Smart Contracts: the Next Frontier?
This post comes to us from Andy Robinson and Tom Hingley from Freshfields Bruckhaus Deringer LLP.
Before email (we are reliably informed), contracts would be posted, received, marked-up, re-posted and disappear for days until arriving back covered in further manuscript in a different coloured pen. Nowadays, we live in the age of emails, attachments, and the ability to instantly share comments. Here we ask: are smart contracts poised to be the next frontier in the life of a lawyer?
What is a smart contract?
As we set out in our Freshfields Digital article ‘A smart new world: blockchain and smart contracts’, a smart contract is a piece of computer code that is capable of monitoring, executing, and enforcing an agreement without the need for human interference or trusted intermediaries. Potential uses are numerous: assets could be transferred automatically upon receipt of cleared funds; credits under service level agreements could be automatically paid at the point of violation; and the monitoring and enforcement of financial covenants could be performed automatically.
What are the implications for lawyers?
If code is to be the next language of law, where does that leave lawyers? As we suggest in our article there will be those agreements (normally low value and/or simple transactions, such as the sale and purchase of a car) where a smart contract might be capable of being purchased and deployed ‘off-the-shelf’ without any need for review by lawyers. However, many of these transactions are unlikely to use lawyers now in any event.
The good news, for lawyers at least, is that smart contracts are unlikely to dispense of the need for detailed legal advice in the negotiation of more complex and higher value matters, particularly in respect of those agreements that require detailed negotiation and bespoke drafting. It is here that the worlds of the conventional contract and the smart contract may collide. The smart contract monitors and executes part of an agreement that has been negotiated and drafted by lawyers.
This inevitably leads to questions: who translates the legal agreement into code? Will drafting itself change? Who is liable for the code? These are issues to which, currently, there are no definitive answers. Nevertheless, here we share some of our thoughts as to how they may be dealt with.

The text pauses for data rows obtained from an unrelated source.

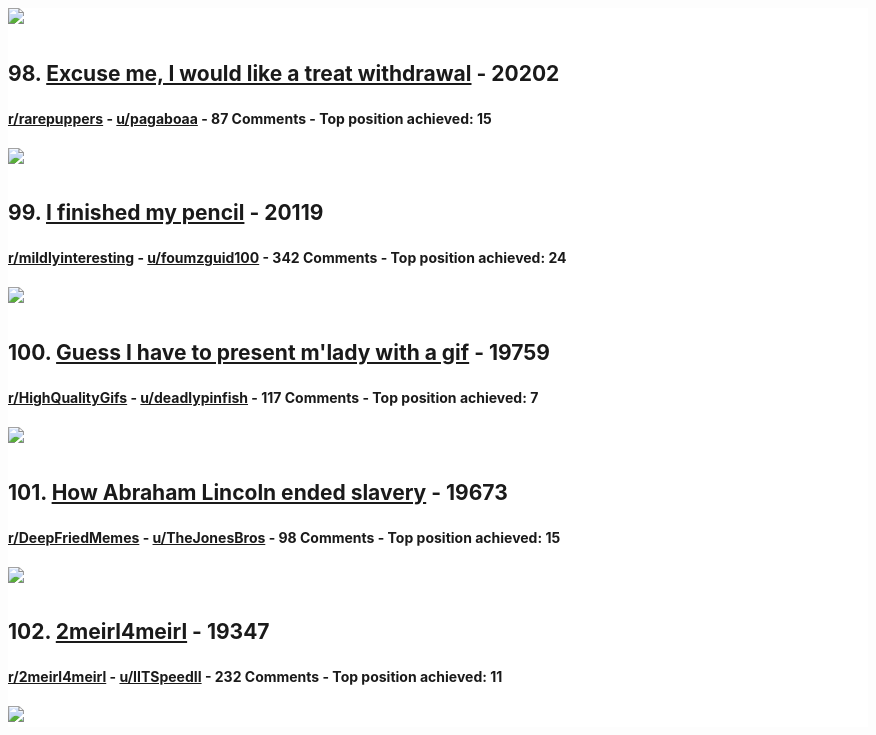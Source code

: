 <a href="https://i.redd.it/pfqgi9y9rfw11.png"><img src="https://b.thumbs.redditmedia.com/OjAYUWKLSiHZOyP3bH792PHpjPCPA_yrOJudUNkzLuc.jpg"></img></a>

## 98. [Excuse me, I would like a treat withdrawal](http://reddit.com/r/rarepuppers/comments/9uda36/excuse_me_i_would_like_a_treat_withdrawal/) - 20202
#### [r/rarepuppers](http://reddit.com/r/rarepuppers) - [u/pagaboaa](http://reddit.com/u/pagaboaa) - 87 Comments - Top position achieved: 15

<a href="https://gfycat.com/feminineyellowishflickertailsquirrel"><img src="https://b.thumbs.redditmedia.com/iBg8P46fbNdKXKRd2fo1Jtd8-CeNqq2t7m4BecOPHdA.jpg"></img></a>

## 99. [I finished my pencil](http://reddit.com/r/mildlyinteresting/comments/9ufyge/i_finished_my_pencil/) - 20119
#### [r/mildlyinteresting](http://reddit.com/r/mildlyinteresting) - [u/foumzguid100](http://reddit.com/u/foumzguid100) - 342 Comments - Top position achieved: 24

<a href="https://i.redd.it/a2k2nq3kzjw11.jpg"><img src="https://b.thumbs.redditmedia.com/tJgipf3ZeoIxkPbBi_--DmFGqsY3d9Us5FKBYzH3r2w.jpg"></img></a>

## 100. [Guess I have to present m'lady with a gif](http://reddit.com/r/HighQualityGifs/comments/9ucr42/guess_i_have_to_present_mlady_with_a_gif/) - 19759
#### [r/HighQualityGifs](http://reddit.com/r/HighQualityGifs) - [u/deadlypinfish](http://reddit.com/u/deadlypinfish) - 117 Comments - Top position achieved: 7

<a href="https://i.imgur.com/5mFF5pJ.gifv"><img src="https://b.thumbs.redditmedia.com/ktXOgejHLosJd52nNRslwRrWb2iHnfc9DozpPMRrsQE.jpg"></img></a>

## 101. [How Abraham Lincoln ended slavery](http://reddit.com/r/DeepFriedMemes/comments/9uhee9/how_abraham_lincoln_ended_slavery/) - 19673
#### [r/DeepFriedMemes](http://reddit.com/r/DeepFriedMemes) - [u/TheJonesBros](http://reddit.com/u/TheJonesBros) - 98 Comments - Top position achieved: 15

<a href="https://i.redd.it/4ymk3n5hqkw11.jpg"><img src="https://a.thumbs.redditmedia.com/1JN5R2awk4YjWmjtRkqxGZveeA68CQfYT0ciK5CugQ8.jpg"></img></a>

## 102. [2meirl4meirl](http://reddit.com/r/2meirl4meirl/comments/9u9mxh/2meirl4meirl/) - 19347
#### [r/2meirl4meirl](http://reddit.com/r/2meirl4meirl) - [u/IITSpeedII](http://reddit.com/u/IITSpeedII) - 232 Comments - Top position achieved: 11

<a href="https://i.redd.it/2x57qumiafw11.jpg"><img src="https://b.thumbs.redditmedia.com/l0j7QbBhmEwiKxDruqlaRiCDs_NjYlwNhhOxGKjKggs.jpg"></img></a>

Who translates the legal agreement into code?
In an ideal world, one might expect the lawyer closest to the negotiation and drafting to undertake the coding. But even when lawyers can code, is it realistic to expect them to code well enough to translate complex legal agreements into smart contracts? We expect clients to prefer their lawyers to draft the agreements and dedicated coders to translate them into smart contracts – not dissimilar to clients paying for professional language translation services today.
Will drafting itself change?
The format of drafting may develop to make it easier for coders to transform the written contract into code form. One route may be for drafting to become more modular. Each function in a contract may have its own clause, and the separation between clauses may be more tightly policed, to ensure that everything relevant to a function that will be translated into a smart contract is contained within one clause.
Considering the limitations of what code can foreseeably be expected to achieve, it is likely that only certain parts of agreements will be translated into smart contracts. For example, in a standard sale and purchase agreement, the clauses dealing with the payment of funds and transfer of title to shares may be coded and therefore executed automatically by the smart contract. Other actions, such as monitoring for warranty breaches, may continue to be done manually.
For clauses where code will apply, it may be that the code is included within the written agreement itself. A provision may state that the parties agree that the clause is to be represented by the following string of code. This might be broadly analogous to the way algorithmic examples are currently presented in certain agreements (such as financial adjustments in sale and purchase agreements).
Who is liable for code?
As we discussed in more detail in our article, code can never be wrong per se, but it can have unintended consequences. Liability for such unintended consequences is likely to depend on whether the coders are employed by the law firm or contracted on a third party basis. The terms on which third party coders translate legal agreements will need to be carefully reviewed. One of the great benefits of smart contracts – the speed at which they can execute agreements without the need for human oversight – can also lead to potentially huge liabilities when they go wrong. It is likely that the balance of this risk between coders, law firms and contracting parties will be a key point of negotiation.
Smart contracts are clearly going to play a part in the future of the legal world, but, perhaps in the medium-term, are not likely to significantly change the way law is practised. However, as technology improves, the number of provisions too complex to be coded is likely to shrink. We may one day reach a tipping point where the majority of legal concepts can be translated into code. It is at this point where the role of the lawyer may have to change to keep up.